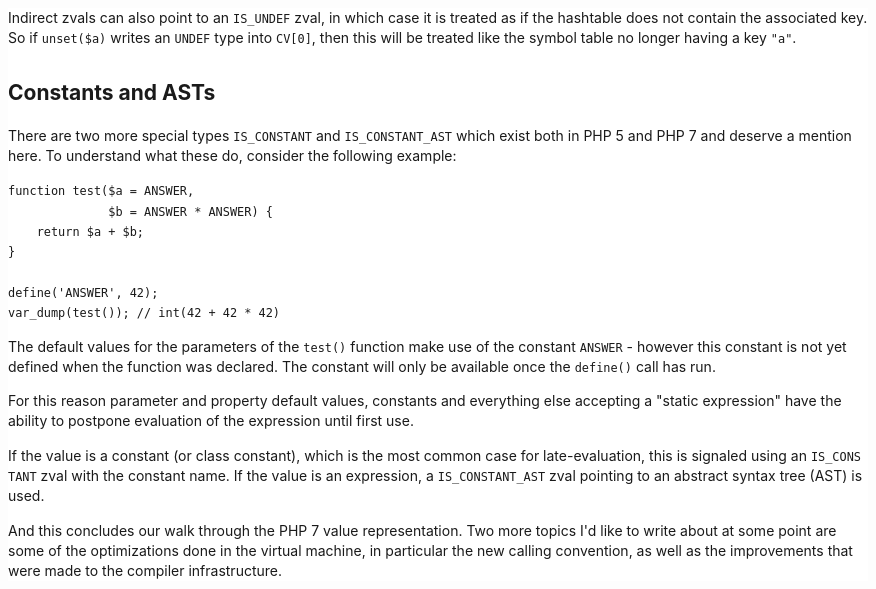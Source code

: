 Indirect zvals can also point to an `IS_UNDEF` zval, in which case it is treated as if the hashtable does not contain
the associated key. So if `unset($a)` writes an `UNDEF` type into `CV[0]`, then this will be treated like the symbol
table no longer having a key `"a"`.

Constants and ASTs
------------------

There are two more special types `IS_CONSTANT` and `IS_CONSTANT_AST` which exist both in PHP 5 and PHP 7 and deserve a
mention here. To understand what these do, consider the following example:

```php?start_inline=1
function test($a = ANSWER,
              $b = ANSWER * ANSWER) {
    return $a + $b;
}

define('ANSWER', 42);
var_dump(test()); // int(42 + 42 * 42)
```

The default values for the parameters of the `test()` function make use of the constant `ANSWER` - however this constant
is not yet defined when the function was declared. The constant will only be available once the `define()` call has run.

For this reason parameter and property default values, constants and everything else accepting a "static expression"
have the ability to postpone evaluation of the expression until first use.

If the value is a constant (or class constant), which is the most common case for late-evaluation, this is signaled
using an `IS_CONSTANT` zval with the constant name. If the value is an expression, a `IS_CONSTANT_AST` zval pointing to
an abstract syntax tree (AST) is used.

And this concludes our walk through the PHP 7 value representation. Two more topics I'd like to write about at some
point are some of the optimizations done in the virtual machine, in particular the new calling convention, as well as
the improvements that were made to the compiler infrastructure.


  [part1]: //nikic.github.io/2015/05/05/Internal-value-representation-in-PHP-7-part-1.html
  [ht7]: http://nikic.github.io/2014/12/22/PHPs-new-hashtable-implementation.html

### [Work required]
Reproduce each line of the entries above from the one containing "have the ability" through the last, exactly, and no other line.

### [Completed task]
have the ability to postpone evaluation of the expression until first use.

If the value is a constant (or class constant), which is the most common case for late-evaluation, this is signaled
using an `IS_CONSTANT` zval with the constant name. If the value is an expression, a `IS_CONSTANT_AST` zval pointing to
an abstract syntax tree (AST) is used.

And this concludes our walk through the PHP 7 value representation. Two more topics I'd like to write about at some
point are some of the optimizations done in the virtual machine, in particular the new calling convention, as well as
the improvements that were made to the compiler infrastructure.


  [part1]: //nikic.github.io/2015/05/05/Internal-value-representation-in-PHP-7-part-1.html
  [ht7]: http://nikic.github.io/2014/12/22/PHPs-new-hashtable-implementation.html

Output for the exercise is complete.